### EXERCISE PROMPT
Exactly as written, set down each line of the data below except its pictures.

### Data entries
☆ ☆ ☆

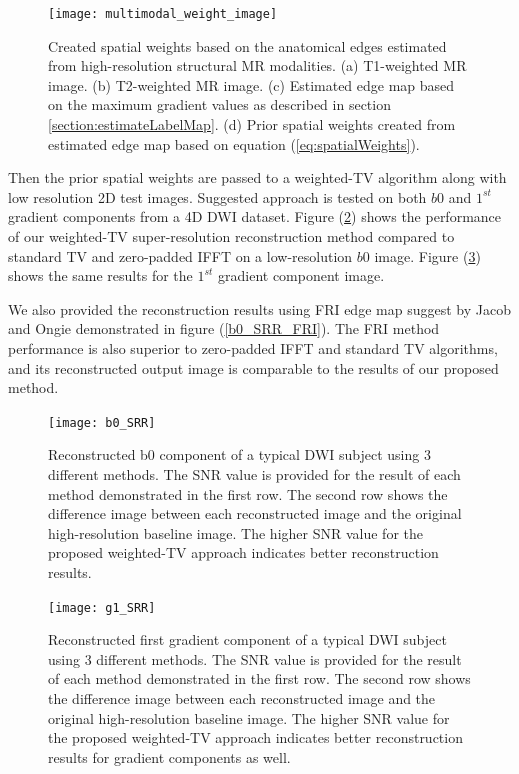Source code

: \begin{figure}[ht]
\centering
\texttt{[image: multimodal\_weight\_image]}\
\centering
\caption{Created spatial weights based on the anatomical edges estimated from high-resolution structural MR modalities. (a) T1-weighted MR image. (b) T2-weighted MR image. (c) Estimated edge map based on the maximum gradient values as described in section \ref{section:estimateLabelMap}. (d) Prior spatial weights created from estimated edge map based on equation (\ref{eq:spatialWeights}).}
\label{multimodal_wight_image}
\end{figure}

Then the prior spatial weights are passed to a weighted-TV algorithm along with low resolution 2D test images.
Suggested approach is tested on both $b0$ and $1^{st}$ gradient components from a 4D DWI dataset.
Figure (\ref{b0_SRR}) shows the performance of our weighted-TV super-resolution reconstruction method compared to standard TV and zero-padded IFFT on a low-resolution $b0$ image.
Figure (\ref{g1_SRR}) shows the same results for the $1^{st}$ gradient component image.

We also provided the reconstruction results using FRI edge map suggest by Jacob and Ongie \cite{ongie2015} demonstrated in figure (\ref{b0_SRR_FRI}). The FRI method performance is also superior to zero-padded IFFT and standard TV algorithms, and its reconstructed output image is comparable to the results of our proposed method.

\begin{figure}[ht]
\centering
\texttt{[image: b0\_SRR]}\
\centering
\caption{Reconstructed b0 component of a typical DWI subject using 3 different methods. The SNR value is provided for the result of each method demonstrated in the first row. The second row shows the difference image between each reconstructed image and the original high-resolution baseline image. The higher SNR value for the proposed weighted-TV approach indicates better reconstruction results.}
\label{b0_SRR}
\end{figure}

\begin{figure}[ht]
\centering
\texttt{[image: g1\_SRR]}\
\centering
\caption{Reconstructed first gradient component of a typical DWI subject using 3 different methods. The SNR value is provided for the result of each method demonstrated in the first row. The second row shows the difference image between each reconstructed image and the original high-resolution baseline image. The higher SNR value for the proposed weighted-TV approach indicates better reconstruction results for gradient components as well.}
\label{g1_SRR}
\end{figure}

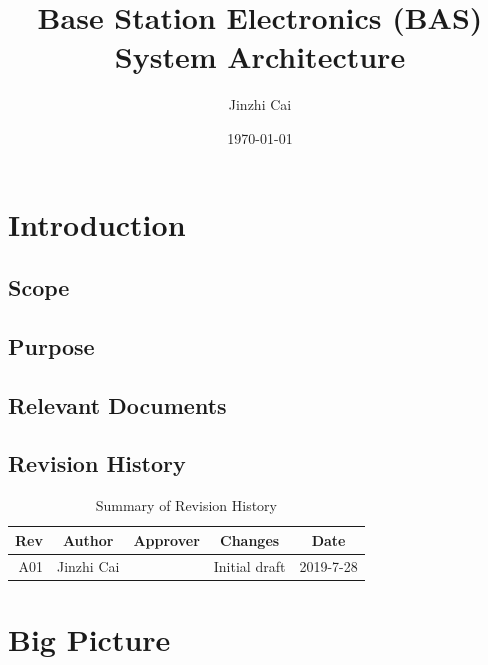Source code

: \documentclass[12pt,article]{memoir}
\title{Base Station Electronics (BAS) System Architecture}
\author{Jinzhi Cai}
\date{\today}
\begin{document}
	


\tableofcontents*
\clearpage


\chapter{Introduction}
\section{Scope}

\section{Purpose}

\section{Relevant Documents}

\section{Revision History}
\begin{table}[H]
	\centering
	\begin{tabu}{r || c | c | c | c }
		Rev & Author     & Approver & Changes       & Date      \\ \hline
		A01 & Jinzhi Cai &          & Initial draft & 2019-7-28 \\
	\end{tabu}
	\caption{Summary of Revision History}
	\label{tab:rev}
\end{table}
\newpage
\chapter{Big Picture}
\newpage
\end{document}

☆ ☆ ☆

### REPLY
Source code

: \begin{figure}[ht]
\centering
\texttt{[image: multimodal\_weight\_image]}\
\centering
\caption{Created spatial weights based on the anatomical edges estimated from high-resolution structural MR modalities. (a) T1-weighted MR image. (b) T2-weighted MR image. (c) Estimated edge map based on the maximum gradient values as described in section \ref{section:estimateLabelMap}. (d) Prior spatial weights created from estimated edge map based on equation (\ref{eq:spatialWeights}).}
\label{multimodal_wight_image}
\end{figure}

Then the prior spatial weights are passed to a weighted-TV algorithm along with low resolution 2D test images.
Suggested approach is tested on both $b0$ and $1^{st}$ gradient components from a 4D DWI dataset.
Figure (\ref{b0_SRR}) shows the performance of our weighted-TV super-resolution reconstruction method compared to standard TV and zero-padded IFFT on a low-resolution $b0$ image.
Figure (\ref{g1_SRR}) shows the same results for the $1^{st}$ gradient component image.

We also provided the reconstruction results using FRI edge map suggest by Jacob and Ongie \cite{ongie2015} demonstrated in figure (\ref{b0_SRR_FRI}). The FRI method performance is also superior to zero-padded IFFT and standard TV algorithms, and its reconstructed output image is comparable to the results of our proposed method.

\begin{figure}[ht]
\centering
\texttt{[image: b0\_SRR]}\
\centering
\caption{Reconstructed b0 component of a typical DWI subject using 3 different methods. The SNR value is provided for the result of each method demonstrated in the first row. The second row shows the difference image between each reconstructed image and the original high-resolution baseline image. The higher SNR value for the proposed weighted-TV approach indicates better reconstruction results.}
\label{b0_SRR}
\end{figure}

\begin{figure}[ht]
\centering
\texttt{[image: g1\_SRR]}\
\centering
\caption{Reconstructed first gradient component of a typical DWI subject using 3 different methods. The SNR value is provided for the result of each method demonstrated in the first row. The second row shows the difference image between each reconstructed image and the original high-resolution baseline image. The higher SNR value for the proposed weighted-TV approach indicates better reconstruction results for gradient components as well.}
\label{g1_SRR}
\end{figure}

Source code

: \documentclass[12pt,article]{memoir}
\title{Base Station Electronics (BAS) System Architecture}
\author{Jinzhi Cai}
\date{\today}
\begin{document}
	


\tableofcontents*
\clearpage


\chapter{Introduction}
\section{Scope}

\section{Purpose}

\section{Relevant Documents}

\section{Revision History}
\begin{table}[H]
	\centering
	\begin{tabu}{r || c | c | c | c }
		Rev & Author     & Approver & Changes       & Date      \\ \hline
		A01 & Jinzhi Cai &          & Initial draft & 2019-7-28 \\
	\end{tabu}
	\caption{Summary of Revision History}
	\label{tab:rev}
\end{table}
\newpage
\chapter{Big Picture}
\newpage
\end{document}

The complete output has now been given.